青学の三冠を阻止するのは?①


11月13日に世田谷246ハーフマラソンが行われ青学大の選手が大挙出場した。

1年生の鈴木塁人が1時間02分55秒で日本人トップに輝くなど、多くの選手が好タイムを記録しており、箱根3連覇と三冠に向けて視界は良好だ。

青学大の三冠が有力視される中で今回は三冠阻止を目論む有力校から筆者が特に注目する二校について考察していきたい。

その二校とは全日本で青学大をあと一歩まで追い込んだ早大とポテンシャルの高さは随一の東海大だ。

総合力で青学大に対抗できそうなのは全日本で青学大を苦しめた早大である。

全日本に出走した8名以外にも前回の箱根で9区区間賞の井戸浩貴(4年)をはじめ、佐藤淳(4年)、光延誠(3年)など力のある選手が控えており、選手層は厚い。全日本のように序盤から流れに乗ることができれば青学大と対等に戦うことができるだろう。

選手起用としては1区から4区は全日本で1区から4区を担当した武田凛太郎(4年)、平和真(4年)、鈴木洋平(4年)、永山博基(2年)が務めることになりそうだ。5区には前回区間5位の安井雄一(3年)が控えており、充実の布陣を組むことができる。

復路は9区の井戸を要に調子の良い選手が配置されるだろう。6区の目処が立てば穴のないオーダーを組むことができる。

2年連続5区が有力な安井

2年連続5区が有力な安井

全日本ではまさかのシード落ちに終わったがポテンシャルが最も高いのは東海大だ。

スーパールーキーが多く加入したことで駅伝ファンの間で話題になったチームである。

大学駅伝史上最強の補強と出謳われたが、出雲では1区から3区までに鬼塚翔太、舘澤亨次、關颯人と1年生を並べてトップに立ち、期待に違わぬ活躍を見せた。
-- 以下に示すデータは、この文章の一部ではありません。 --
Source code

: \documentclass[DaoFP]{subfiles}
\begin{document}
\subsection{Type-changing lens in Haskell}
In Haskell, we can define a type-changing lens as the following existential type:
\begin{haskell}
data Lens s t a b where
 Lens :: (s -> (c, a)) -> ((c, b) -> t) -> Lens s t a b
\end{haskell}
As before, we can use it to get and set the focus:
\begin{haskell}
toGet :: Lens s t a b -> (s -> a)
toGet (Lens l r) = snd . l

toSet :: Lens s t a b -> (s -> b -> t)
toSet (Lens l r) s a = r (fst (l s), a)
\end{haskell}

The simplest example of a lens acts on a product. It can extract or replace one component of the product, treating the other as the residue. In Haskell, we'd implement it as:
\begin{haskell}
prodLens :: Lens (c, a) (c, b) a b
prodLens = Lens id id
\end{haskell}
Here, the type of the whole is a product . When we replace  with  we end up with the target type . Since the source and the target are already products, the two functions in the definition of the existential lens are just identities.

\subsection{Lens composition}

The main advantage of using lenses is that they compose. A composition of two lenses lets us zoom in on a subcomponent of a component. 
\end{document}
しかし、全日本では舘澤が3区で区間賞を獲得したものの1区の鬼塚は区間10位、7区の羽生拓矢(1年)は区間14位と苦戦した。

前回の箱根では湊谷春紀(2年)が1区で16位と苦戦しており、1年生が20㎞超える箱根で結果を残すのは容易ではない。

しかし、東海大には過去に伊達秀晃(元・中国電力)や佐藤悠基(現・日清食品グループ)のように1年生から箱根で結果を残した先輩もいる。 伊達や佐藤にも引けを取らない能力を持った彼らが活躍すれば青学大脅かすことも可能だ。

筆者が特に注目しているのは羽生である。高校1年生で高校1年生歴代2位となる14分00秒55を記録するなど潜在能力ではスーパールーキー軍団の中でもピカ一だ。大学に入ってからは高校時代の故障から慎重に練習を進めていたこともあり、本領を発揮していないが、彼が爆発すれば他大学にとっては脅威となる。

筆者と懇意にしている東海大ファンは羽生に5区を走らせたいと話していた。全国高校駅伝で登りの適性は実証済みであり、調子が整えば神野大地(現・コニカミノルタ)を越えることも可能だろう。羽生がどの区間を走るかに注目したい。

東海大のキーマンになるであろう羽生

東海大のキーマンになるであろう羽生

東海大は1年生以外にも4年生に林竜之介、石橋安孝、廣田雄希、3年生に川端千都、國行麗生、2年生に湊谷と各学年に実力者が控えている。全ての学年の力が結集すれ初の箱根制覇も夢ではない。

今回は妥当青学の有力校として早大と東海大を紹介した。 次回は巻き返しを図る名門校や爆発力で勝負する有力校について考察していきたい。